La question de la productivité est également prépondérante dans la mise en œuvre de cette transition ; aujourd’hui les impacts en la matière sont "à la fois particulièrement importants et particulièrement incertains ". Les différentes approches évoquées font état de conséquences qui vont ralentir la croissance a minima temporairement, avant de déboucher à moyen terme sur tout un panel des possibles ; baisse définitive, retour aux gains de productivité actuels ou encore hausse induite par la dynamique.
La taxe carbone six pieds sous terre ?
La publication de France Stratégie enterre l’espoir d’une transition avec une " inquiétude pour les finances publiques [qui] était limitée ". Une utopie qui pouvait exister du temps où la taxe carbone faisait que "le débat portait plutôt sur le point de savoir quel usage faire de la recette qu’allait procurer cette taxation". Or aujourd’hui on se pose plus la question de savoir ce qui va être financé, mais comment trouver les fonds nécessaires. " Un recours généralisé à la fiscalité du carbone " étant désormais jugé " aujourd’hui peu probable, en dehors de l’extension prévue des marchés européens de quotas ".
Aujourd’hui, il apparaît inévitable que le coût de la transition pour les finances publiques soit négatif ; que ce soit via l’investissement public, les subventions ou les conséquences sur le Produit intérieur brut. Des mécanismes existent pourtant dans une partie du monde et fonctionnent puisque la "totalité des recettes procurées par les mécanismes de prix du carbone s’est élevée à 57 milliards de dollars en 2021" dans le monde. Un montant considérable mais qui reste aux yeux des deux auteurs dérisoires comparés aux " 450 milliards de subventions directes aux énergies fossiles".
Le temps du changement
La mutation entreprise à travers la planète est difficile à appréhender dans sa globalité, ce qui est certain, c’est qu’elle n’aura rien à voir avec les précédentes transformations qu’ont connu nos économies. Là où les révolutions industrielles du passé étaient localisées "dans la sphère productive", la transition actuelle va toucher " directement et simultanément la production énergétique, l’industrie, l’agriculture, l’habitat, les transports, les modes de vie et la consommation". De fait, ils arguent qu’il y aura dans tout les cas des pertes de capital ou une dévalorisation de certaines compétences en même temps qu’elle va créer des opportunités d’innovation et d’investissements.

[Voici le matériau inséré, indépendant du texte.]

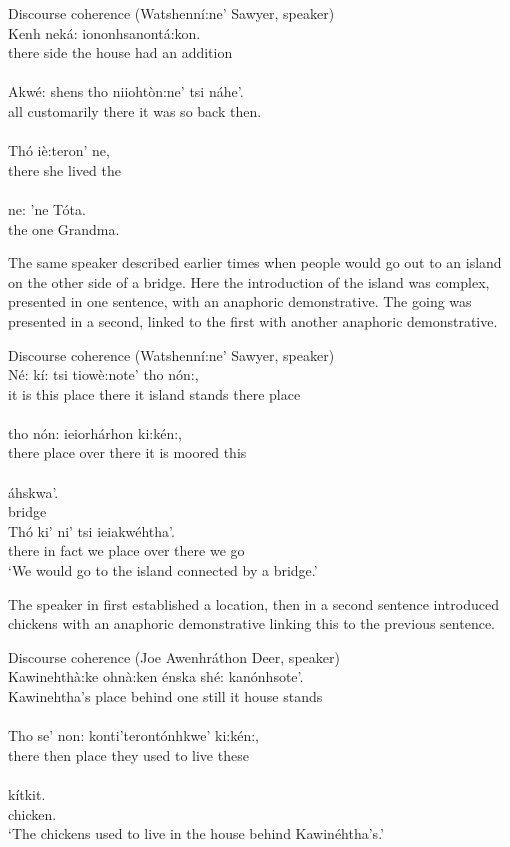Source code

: \documentclass[output=paper,colorlinks,citecolor=brown]{langscibook}
\begin{document}
\ea Discourse coherence (Watshenní:ne' Sawyer, speaker)\\\label{ex:mithun:15}
\gll 
Kenh neká: iononhsanontá:kon.\\
there side {the house had an addition}\\
\medskip\\
\gll Akwé: shens      tho    niiohtòn:ne' tsi náhe'.\\
     all customarily  there {it was so}  {back then}.\\
\medskip\\
\gll Thó iè:teron'       ne,\\
     there  {she lived}  the\\
\medskip\\
\gll ne: 'ne Tóta.\\
    the one Grandma.\\
\z

The same speaker described earlier times when people would go out to an island on the other side of a bridge. Here the introduction of the island was complex, presented in one sentence, with an anaphoric demonstrative. The going was presented in a second, linked to the first with another anaphoric demonstrative.

\ea Discourse coherence (Watshenní:ne' Sawyer, speaker)\\\label{ex:mithun:16}
\gll Né: kí: tsi tiowè:note' tho nón:,\\                      
     {it is} this place {there it island stands} there place\\
\medskip\\
\gll tho nón: ieiorhárhon ki:kén:,\\    
     there place {over there it is moored} this\\    
\medskip\\
áhskwa'.\\      
bridge\medskip\\
\gll Thó  ki' ni' tsi  ieiakwéhtha'.\\
     there {in fact}  we place {over there we go}\\
\glt `We would go to the island connected by a bridge.'
\z


The speaker in  first established a location, then in a second sentence introduced chickens with an anaphoric demonstrative linking this to the previous sentence.

\ea Discourse coherence (Joe Awenhráthon Deer, speaker)\\\label{ex:mithun:17}
\gll Kawinehthà:ke ohnà:ken énska shé: kanónhsote'.\\ 
     {Kawinehtha's place} behind  one  still {it house stands}\\ 
\medskip\\
\gll Tho se' non: konti'terontónhkwe' ki:kén:,\\
there  then  place {they used to live} these  \\
\medskip\\
\gll  kítkit.\\
chicken.\\
\glt `The chickens used to live in the house behind Kawinéhtha's.'
\z
\end{document}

Les deux économistes attendent au tournant les autorités publiques sur les coûts de réallocation du capital ; puisque la transition est pressée par des enjeux temporels elle risque d’autant plus amplifier "les pertes de potentiel économique". Devant ce constat ils appellent à être particulièrement attentifs à "la qualité du processus de réallocation des facteurs de production entre métiers, entreprises et régions ", un travail méticuleux mais indispensable pour éviter de voir l’économie s’embourber dans le processus.